Exercise details: Lines from the one containing "- **Color**: Inherit" through the end of the material are to be retyped exactly; do not copy pictures.

Source information:
======
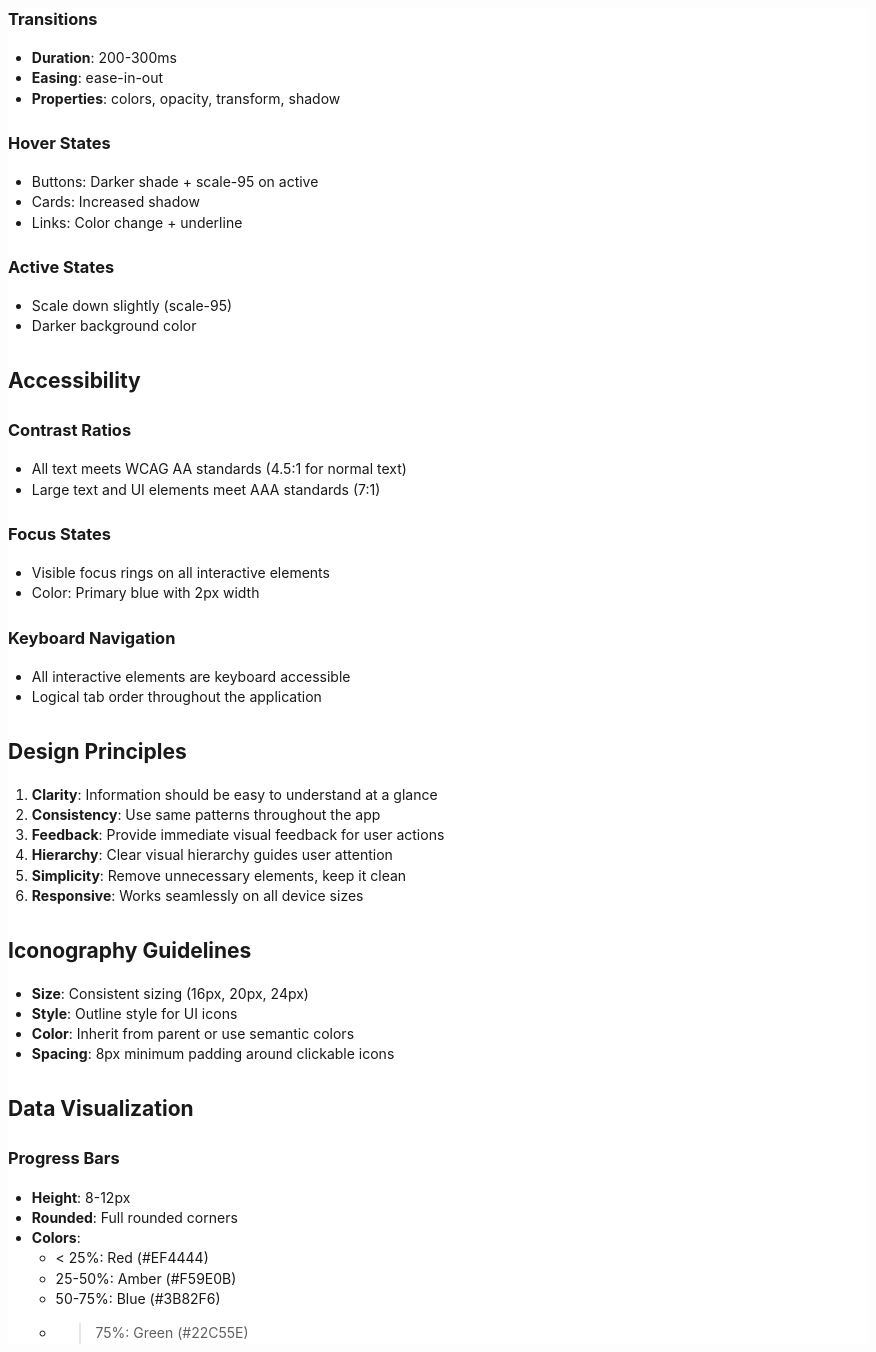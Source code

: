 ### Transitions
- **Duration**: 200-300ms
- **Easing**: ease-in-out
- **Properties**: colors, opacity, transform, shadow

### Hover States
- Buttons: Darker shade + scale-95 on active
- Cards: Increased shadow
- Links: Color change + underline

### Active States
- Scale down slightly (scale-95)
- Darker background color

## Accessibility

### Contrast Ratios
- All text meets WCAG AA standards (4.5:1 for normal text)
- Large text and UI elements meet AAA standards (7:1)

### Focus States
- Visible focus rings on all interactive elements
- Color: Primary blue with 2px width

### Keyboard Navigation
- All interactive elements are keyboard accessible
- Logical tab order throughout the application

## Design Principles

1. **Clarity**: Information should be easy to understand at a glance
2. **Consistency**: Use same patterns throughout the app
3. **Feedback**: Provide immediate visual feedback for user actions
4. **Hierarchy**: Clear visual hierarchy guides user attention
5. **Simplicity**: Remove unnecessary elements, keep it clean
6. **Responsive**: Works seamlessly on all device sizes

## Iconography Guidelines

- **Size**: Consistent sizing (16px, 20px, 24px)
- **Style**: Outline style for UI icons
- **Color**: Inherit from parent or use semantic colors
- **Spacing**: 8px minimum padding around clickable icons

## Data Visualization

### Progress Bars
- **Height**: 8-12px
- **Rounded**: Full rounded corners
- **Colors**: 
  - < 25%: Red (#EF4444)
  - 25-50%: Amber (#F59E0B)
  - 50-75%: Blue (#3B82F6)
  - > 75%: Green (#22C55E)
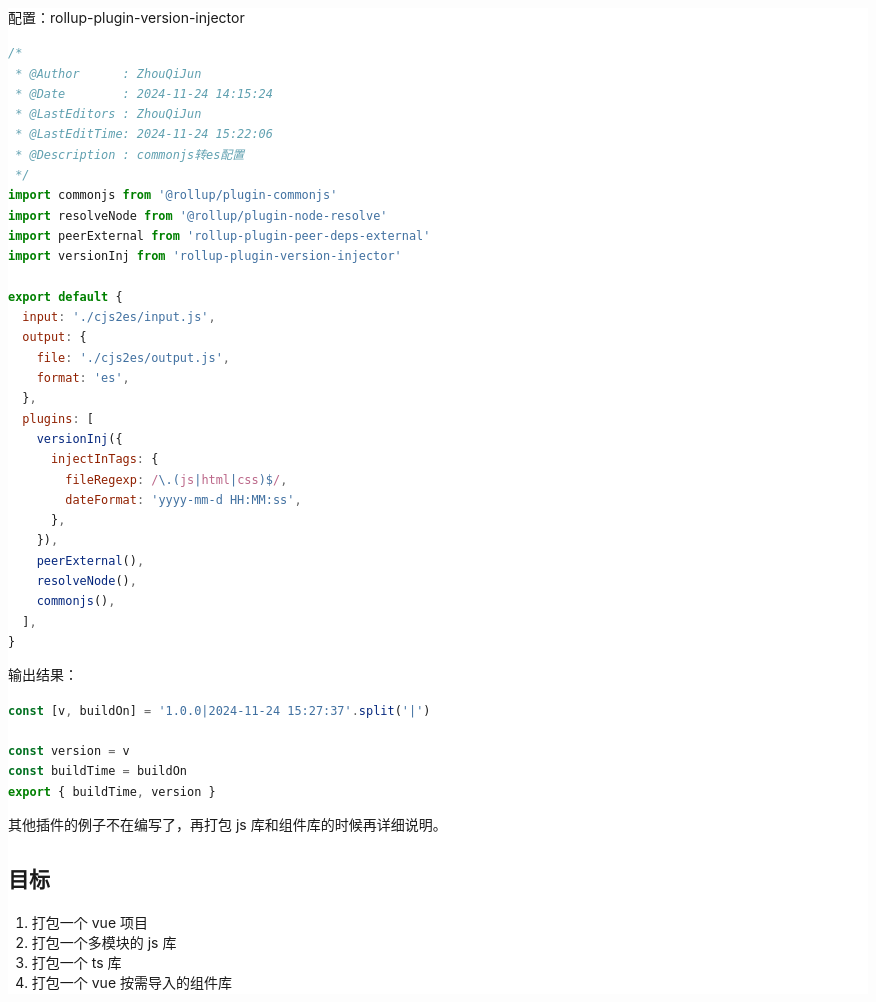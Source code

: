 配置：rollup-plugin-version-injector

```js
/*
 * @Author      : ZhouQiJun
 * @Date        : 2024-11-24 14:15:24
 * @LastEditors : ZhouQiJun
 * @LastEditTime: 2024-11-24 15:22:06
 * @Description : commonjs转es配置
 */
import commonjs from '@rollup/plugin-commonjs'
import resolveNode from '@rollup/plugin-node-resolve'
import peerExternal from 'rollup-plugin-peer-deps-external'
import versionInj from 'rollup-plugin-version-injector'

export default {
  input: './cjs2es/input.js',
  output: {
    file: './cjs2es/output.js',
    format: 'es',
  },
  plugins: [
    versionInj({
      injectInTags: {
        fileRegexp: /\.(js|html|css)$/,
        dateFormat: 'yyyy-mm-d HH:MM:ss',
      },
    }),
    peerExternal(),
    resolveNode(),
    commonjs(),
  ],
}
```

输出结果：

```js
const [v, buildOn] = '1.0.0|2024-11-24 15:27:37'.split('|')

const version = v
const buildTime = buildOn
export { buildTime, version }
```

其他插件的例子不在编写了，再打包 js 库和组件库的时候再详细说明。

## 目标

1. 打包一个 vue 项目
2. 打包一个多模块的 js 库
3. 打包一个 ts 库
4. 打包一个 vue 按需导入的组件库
======
Solution to the problem:
- **Color**: Inherit from parent or use semantic colors
- **Spacing**: 8px minimum padding around clickable icons

## Data Visualization

### Progress Bars
- **Height**: 8-12px
- **Rounded**: Full rounded corners
- **Colors**: 
  - < 25%: Red (#EF4444)
  - 25-50%: Amber (#F59E0B)
  - 50-75%: Blue (#3B82F6)
  - > 75%: Green (#22C55E)
Source code

: 配置：rollup-plugin-version-injector

```js
/*
 * @Author      : ZhouQiJun
 * @Date        : 2024-11-24 14:15:24
 * @LastEditors : ZhouQiJun
 * @LastEditTime: 2024-11-24 15:22:06
 * @Description : commonjs转es配置
 */
import commonjs from '@rollup/plugin-commonjs'
import resolveNode from '@rollup/plugin-node-resolve'
import peerExternal from 'rollup-plugin-peer-deps-external'
import versionInj from 'rollup-plugin-version-injector'

export default {
  input: './cjs2es/input.js',
  output: {
    file: './cjs2es/output.js',
    format: 'es',
  },
  plugins: [
    versionInj({
      injectInTags: {
        fileRegexp: /\.(js|html|css)$/,
        dateFormat: 'yyyy-mm-d HH:MM:ss',
      },
    }),
    peerExternal(),
    resolveNode(),
    commonjs(),
  ],
}
```

输出结果：

```js
const [v, buildOn] = '1.0.0|2024-11-24 15:27:37'.split('|')

const version = v
const buildTime = buildOn
export { buildTime, version }
```

其他插件的例子不在编写了，再打包 js 库和组件库的时候再详细说明。

## 目标

1. 打包一个 vue 项目
2. 打包一个多模块的 js 库
3. 打包一个 ts 库
4. 打包一个 vue 按需导入的组件库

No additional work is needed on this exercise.